Spain is a tourism superpower. It attracts 53 million foreign visitors a year (16 million of them British and 2.3 million of them Dutch). One in twenty come to Benidorm or the rest of the Costa Blanca. More than 11 per cent of Spain’s economy runs off tourism. Some of the credit for that has to go to the old dictator. The same families who turned small plots of beachside farming land into hotels in Majorca, the Costa Brava or th
e Costa del Sol are now building or running resorts from Cuba and Santo Domingo to Jamaica, Bulgaria and Tunisia.
In 1950, still in his twenties, Zaragoza began to draw broad boulevards on the map where only olive and almond trees stood. Benidorm, like much of this coast from Valencia south, had an ancient agricultural watering system inherited from the Moors. But it had no running, domestic water supply. Drinking water was sold by a man with a mule that dragged a huge cask on wheels. Water wheels were still being used to move water in the fields. Waste was carried out of people’s houses in buckets and tipped into the sea or onto the earth. ‘We asked ourselves what we had. The answer was not agriculture. It was too dry here. But we had the climate, we had our own, liberal temperament – the result of years of sailing the oceans – and we had the sand on the beach,’ he explained. ‘It had to be tourism.’ Little Benidorm – as neighbouring towns like Alcudia or Denia with Greek or Roman pasts like to remind them – did not even have any significant history to sell. One of Zaragoza’s first jobs, indeed, was to invent a town shield. Then he got on with the task of inventing what is, in effect, a new town.

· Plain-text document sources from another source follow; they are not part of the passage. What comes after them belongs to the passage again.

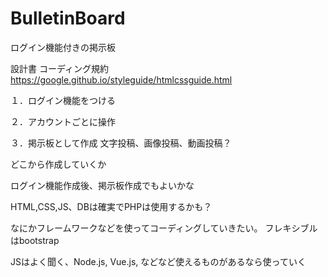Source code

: # BulletinBoard
ログイン機能付きの掲示板

設計書
コーディング規約
https://google.github.io/styleguide/htmlcssguide.html

１．ログイン機能をつける

２．アカウントごとに操作

３．掲示板として作成
    文字投稿、画像投稿、動画投稿？


どこから作成していくか

ログイン機能作成後、掲示板作成でもよいかな

HTML,CSS,JS、DBは確実でPHPは使用するかも？

なにかフレームワークなどを使ってコーディングしていきたい。
フレキシブルはbootstrap

JSはよく聞く、Node.js, Vue.js, などなど使えるものがあるなら使っていく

Zaragoza claims the transformation of Benidorm, which followed six years of intense planning, was achieved by consensus. He likes to point to the fact that his original fantasy boulevards, eighty metres wide, were eventually halved in size. These boulevards swept imperiously through small plots of land carefully handed down from generation to generation over centuries. Many people thought he was mad. But he piped water in from fifteen kilometres away in Polop – though that took until 1960 and needed a group of fifty-seven villagers to pledge to pay for the loan needed to buy a distant estate with a good well. He got the imaginary boulevards approved and, most importantly, decided that, when it came to fresh building, height would be no block. A piece of land could get planning permission on the basis of volume, of so many cubic metres of building per square metres of land. Zaragoza picked up a book to explain. ‘The building volume could be used like this,’ he said, laying the book flat. ‘Or it could be used like this, or this,’ he said, placing the book first on its spine and then, holding it upright, as if sitting on a bookshelf. ‘And if they did it that last way, there was space for gardens, for swimming pools, for tennis courts, or for car parking,’ he said. The match-stick high-rise was born.